What to work on:
Filter these entries, keeping only lines that hold the word "distributed".
------ Dataset content
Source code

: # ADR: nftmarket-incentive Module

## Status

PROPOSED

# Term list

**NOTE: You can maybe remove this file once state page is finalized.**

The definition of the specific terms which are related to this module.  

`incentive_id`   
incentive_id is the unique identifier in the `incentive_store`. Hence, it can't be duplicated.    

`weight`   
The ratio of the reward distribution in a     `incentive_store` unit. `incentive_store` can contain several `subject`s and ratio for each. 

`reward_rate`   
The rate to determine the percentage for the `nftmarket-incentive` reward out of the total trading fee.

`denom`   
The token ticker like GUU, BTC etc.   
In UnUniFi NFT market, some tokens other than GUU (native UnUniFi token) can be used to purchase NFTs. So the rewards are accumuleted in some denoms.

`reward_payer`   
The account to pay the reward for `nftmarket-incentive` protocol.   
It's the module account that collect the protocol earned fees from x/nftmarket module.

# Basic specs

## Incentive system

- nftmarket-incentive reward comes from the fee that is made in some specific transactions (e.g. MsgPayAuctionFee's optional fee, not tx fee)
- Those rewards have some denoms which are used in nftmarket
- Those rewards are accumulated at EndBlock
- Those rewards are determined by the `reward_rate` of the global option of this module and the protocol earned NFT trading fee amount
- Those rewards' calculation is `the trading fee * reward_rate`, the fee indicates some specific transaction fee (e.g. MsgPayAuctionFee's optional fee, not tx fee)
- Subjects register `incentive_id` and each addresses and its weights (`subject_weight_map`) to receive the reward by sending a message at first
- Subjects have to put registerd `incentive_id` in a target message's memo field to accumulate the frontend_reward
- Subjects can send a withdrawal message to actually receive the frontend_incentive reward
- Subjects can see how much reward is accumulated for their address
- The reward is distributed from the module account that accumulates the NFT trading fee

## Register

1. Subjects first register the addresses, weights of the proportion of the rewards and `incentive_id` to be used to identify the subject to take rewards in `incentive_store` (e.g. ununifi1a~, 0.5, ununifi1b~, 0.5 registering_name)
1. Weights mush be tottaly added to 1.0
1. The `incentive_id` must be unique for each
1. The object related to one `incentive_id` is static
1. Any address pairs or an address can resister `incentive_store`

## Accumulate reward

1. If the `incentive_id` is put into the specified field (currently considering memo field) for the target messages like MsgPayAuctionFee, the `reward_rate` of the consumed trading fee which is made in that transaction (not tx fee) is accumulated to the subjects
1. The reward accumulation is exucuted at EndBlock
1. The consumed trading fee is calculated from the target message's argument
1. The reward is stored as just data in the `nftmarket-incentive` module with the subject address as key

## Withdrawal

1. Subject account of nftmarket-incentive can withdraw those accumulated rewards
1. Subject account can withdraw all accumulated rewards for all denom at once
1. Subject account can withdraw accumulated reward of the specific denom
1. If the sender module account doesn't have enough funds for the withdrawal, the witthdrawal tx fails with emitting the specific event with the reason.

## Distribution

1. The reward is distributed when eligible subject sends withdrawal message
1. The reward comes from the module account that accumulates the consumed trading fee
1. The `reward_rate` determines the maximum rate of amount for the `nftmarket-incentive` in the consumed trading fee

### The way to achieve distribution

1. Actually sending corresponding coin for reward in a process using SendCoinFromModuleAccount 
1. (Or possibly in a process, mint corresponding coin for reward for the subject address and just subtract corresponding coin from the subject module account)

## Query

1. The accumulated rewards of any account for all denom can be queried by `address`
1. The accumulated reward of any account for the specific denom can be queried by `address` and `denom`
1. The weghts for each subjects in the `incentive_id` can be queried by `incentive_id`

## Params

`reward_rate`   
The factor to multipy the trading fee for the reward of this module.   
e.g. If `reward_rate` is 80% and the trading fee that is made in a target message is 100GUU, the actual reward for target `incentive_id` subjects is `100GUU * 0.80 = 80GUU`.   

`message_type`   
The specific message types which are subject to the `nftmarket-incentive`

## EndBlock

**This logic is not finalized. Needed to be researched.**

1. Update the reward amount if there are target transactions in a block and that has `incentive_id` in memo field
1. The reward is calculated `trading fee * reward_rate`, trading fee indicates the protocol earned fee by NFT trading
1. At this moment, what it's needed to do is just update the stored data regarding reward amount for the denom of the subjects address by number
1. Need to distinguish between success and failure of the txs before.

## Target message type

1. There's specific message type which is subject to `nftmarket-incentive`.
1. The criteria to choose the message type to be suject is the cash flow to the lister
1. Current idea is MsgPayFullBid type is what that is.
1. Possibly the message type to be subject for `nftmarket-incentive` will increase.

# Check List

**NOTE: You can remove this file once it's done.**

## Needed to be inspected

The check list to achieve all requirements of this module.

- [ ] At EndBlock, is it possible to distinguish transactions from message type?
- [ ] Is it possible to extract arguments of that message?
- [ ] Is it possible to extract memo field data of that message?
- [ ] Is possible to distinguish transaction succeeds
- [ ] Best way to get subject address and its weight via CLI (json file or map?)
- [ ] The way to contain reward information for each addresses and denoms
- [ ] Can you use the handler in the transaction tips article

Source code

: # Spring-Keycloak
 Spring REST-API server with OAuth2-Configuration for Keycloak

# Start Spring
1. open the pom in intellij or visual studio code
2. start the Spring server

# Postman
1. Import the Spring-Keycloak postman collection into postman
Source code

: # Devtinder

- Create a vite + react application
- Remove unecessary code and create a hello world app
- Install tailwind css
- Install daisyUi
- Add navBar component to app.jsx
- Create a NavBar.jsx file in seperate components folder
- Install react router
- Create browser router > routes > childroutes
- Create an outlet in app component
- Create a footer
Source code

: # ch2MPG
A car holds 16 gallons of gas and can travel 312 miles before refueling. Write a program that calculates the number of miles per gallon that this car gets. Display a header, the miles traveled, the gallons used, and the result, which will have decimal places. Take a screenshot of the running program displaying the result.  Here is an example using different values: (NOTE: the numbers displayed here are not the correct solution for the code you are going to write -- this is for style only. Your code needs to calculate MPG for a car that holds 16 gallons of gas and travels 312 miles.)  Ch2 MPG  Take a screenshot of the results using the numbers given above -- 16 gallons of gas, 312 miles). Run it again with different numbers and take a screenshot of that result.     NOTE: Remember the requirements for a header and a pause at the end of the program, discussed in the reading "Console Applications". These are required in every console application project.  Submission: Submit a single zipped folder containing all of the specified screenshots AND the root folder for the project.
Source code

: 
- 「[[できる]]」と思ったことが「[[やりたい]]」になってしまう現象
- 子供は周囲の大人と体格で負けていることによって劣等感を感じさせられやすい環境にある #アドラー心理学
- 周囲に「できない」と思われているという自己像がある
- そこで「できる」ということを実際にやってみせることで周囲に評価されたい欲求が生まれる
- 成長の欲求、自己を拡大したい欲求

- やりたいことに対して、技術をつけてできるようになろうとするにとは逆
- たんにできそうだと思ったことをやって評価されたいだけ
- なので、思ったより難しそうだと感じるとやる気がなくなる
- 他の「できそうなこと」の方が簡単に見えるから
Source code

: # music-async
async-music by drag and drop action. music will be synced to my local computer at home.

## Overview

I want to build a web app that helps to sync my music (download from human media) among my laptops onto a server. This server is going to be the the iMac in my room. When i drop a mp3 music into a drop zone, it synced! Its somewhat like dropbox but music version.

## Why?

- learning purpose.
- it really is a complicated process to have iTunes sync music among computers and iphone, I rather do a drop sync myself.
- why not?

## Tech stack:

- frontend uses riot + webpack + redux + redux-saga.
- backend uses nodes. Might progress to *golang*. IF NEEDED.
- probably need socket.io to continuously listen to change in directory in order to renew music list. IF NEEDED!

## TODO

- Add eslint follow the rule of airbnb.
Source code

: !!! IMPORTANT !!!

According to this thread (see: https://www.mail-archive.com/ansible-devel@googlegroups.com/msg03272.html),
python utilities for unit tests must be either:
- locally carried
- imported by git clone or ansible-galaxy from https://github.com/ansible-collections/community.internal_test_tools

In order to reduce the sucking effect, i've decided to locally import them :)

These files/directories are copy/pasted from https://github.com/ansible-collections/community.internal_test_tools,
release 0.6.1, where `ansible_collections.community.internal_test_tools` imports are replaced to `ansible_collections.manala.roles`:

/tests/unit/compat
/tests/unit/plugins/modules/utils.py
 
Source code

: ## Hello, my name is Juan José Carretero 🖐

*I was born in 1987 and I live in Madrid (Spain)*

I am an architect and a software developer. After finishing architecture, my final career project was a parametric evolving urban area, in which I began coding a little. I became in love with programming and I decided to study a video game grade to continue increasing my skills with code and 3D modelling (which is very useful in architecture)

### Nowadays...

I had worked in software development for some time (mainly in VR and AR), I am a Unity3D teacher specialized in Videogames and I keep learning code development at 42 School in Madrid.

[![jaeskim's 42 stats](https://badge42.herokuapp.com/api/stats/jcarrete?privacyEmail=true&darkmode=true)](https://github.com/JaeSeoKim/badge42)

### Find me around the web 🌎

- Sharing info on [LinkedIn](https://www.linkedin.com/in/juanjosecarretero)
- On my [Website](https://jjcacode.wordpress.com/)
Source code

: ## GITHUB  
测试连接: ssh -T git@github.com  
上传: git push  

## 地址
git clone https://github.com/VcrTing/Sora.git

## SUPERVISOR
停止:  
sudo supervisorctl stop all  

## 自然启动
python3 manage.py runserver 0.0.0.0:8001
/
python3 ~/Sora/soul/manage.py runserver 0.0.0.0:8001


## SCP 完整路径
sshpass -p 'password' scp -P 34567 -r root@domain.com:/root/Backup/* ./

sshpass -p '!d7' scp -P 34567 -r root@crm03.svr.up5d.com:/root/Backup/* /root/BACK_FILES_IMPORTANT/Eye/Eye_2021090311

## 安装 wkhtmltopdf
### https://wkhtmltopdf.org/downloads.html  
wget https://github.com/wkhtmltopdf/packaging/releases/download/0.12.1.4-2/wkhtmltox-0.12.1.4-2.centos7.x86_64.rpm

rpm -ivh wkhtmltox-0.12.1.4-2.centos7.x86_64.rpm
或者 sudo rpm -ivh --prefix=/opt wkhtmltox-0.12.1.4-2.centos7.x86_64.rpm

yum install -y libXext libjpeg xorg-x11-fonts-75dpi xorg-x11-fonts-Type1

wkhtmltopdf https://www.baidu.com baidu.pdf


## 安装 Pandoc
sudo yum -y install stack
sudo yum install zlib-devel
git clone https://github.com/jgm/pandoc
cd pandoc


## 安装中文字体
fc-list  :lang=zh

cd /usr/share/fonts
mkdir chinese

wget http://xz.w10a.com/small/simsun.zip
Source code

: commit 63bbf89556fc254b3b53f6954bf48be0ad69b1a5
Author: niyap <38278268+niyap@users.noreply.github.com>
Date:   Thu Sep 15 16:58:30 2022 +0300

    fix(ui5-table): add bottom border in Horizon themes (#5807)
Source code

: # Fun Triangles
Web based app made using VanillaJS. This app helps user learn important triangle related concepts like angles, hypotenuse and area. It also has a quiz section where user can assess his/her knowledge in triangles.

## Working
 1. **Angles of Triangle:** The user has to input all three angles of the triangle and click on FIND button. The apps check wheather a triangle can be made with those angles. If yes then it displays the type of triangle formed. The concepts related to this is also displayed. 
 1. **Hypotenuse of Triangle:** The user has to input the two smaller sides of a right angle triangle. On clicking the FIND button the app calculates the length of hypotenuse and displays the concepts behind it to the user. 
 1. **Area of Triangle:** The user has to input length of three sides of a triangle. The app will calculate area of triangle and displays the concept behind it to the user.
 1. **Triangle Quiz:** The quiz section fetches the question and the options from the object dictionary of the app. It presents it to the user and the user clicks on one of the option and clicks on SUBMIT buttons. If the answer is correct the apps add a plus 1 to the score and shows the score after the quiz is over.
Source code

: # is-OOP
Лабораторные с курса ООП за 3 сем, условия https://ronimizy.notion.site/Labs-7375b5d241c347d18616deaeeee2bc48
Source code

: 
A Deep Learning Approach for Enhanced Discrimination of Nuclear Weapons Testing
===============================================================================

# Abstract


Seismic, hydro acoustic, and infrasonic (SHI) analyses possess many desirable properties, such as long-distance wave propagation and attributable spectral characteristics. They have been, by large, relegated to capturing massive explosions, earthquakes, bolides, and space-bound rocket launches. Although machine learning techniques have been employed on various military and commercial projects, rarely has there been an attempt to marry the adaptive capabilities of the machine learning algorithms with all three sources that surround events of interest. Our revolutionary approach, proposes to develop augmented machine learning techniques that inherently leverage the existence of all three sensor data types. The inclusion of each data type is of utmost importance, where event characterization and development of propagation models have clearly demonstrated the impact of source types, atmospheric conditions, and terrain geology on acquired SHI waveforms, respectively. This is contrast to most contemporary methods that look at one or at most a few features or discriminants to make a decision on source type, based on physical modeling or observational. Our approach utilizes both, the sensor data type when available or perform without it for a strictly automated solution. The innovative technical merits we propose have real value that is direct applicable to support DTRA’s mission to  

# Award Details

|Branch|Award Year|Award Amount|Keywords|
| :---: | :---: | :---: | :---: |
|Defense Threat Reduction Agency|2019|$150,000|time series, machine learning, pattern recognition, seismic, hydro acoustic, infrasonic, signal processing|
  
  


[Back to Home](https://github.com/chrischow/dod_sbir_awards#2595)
------------
Task solution:
- The reward is distributed from the module account that accumulates the NFT trading fee
1. The reward is distributed when eligible subject sends withdrawal message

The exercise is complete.